YOUR INSTRUCTIONS
Go through the material below and count the lines containing the word "nontrivial". Give that number by itself.

[Opening RECORDS FOR PROCESSING section]

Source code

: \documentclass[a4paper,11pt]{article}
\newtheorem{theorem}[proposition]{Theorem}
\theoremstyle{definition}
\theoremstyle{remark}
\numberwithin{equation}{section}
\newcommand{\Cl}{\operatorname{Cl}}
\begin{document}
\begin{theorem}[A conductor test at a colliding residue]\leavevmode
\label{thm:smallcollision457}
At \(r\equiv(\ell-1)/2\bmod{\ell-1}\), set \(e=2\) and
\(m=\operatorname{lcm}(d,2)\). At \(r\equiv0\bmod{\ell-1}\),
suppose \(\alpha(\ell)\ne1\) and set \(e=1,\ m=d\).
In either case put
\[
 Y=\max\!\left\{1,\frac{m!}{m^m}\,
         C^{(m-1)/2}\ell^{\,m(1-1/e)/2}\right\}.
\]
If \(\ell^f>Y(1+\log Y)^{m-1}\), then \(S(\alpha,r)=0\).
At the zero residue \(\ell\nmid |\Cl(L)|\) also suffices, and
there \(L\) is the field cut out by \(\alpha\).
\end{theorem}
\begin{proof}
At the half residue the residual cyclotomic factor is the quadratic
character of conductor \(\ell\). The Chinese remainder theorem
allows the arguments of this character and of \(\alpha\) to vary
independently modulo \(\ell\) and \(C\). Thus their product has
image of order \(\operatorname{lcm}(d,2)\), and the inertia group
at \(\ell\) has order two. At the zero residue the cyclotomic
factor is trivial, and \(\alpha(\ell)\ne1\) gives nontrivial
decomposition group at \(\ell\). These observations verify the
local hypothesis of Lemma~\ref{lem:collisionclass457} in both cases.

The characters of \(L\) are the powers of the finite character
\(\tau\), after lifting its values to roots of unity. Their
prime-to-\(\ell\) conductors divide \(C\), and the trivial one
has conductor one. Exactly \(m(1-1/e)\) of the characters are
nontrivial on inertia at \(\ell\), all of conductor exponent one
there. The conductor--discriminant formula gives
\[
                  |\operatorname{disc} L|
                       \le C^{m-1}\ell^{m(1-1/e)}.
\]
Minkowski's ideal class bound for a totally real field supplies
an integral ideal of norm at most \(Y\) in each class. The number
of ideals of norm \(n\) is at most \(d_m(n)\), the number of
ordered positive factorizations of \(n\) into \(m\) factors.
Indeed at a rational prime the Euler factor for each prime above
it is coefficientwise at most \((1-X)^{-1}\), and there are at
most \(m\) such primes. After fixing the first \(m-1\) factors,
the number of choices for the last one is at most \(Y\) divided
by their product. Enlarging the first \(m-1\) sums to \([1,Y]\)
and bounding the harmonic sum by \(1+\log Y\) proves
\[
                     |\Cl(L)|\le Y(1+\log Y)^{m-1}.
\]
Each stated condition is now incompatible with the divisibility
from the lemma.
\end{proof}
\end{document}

[Closing RECORDS FOR PROCESSING section]

EXERCISE RESULT
2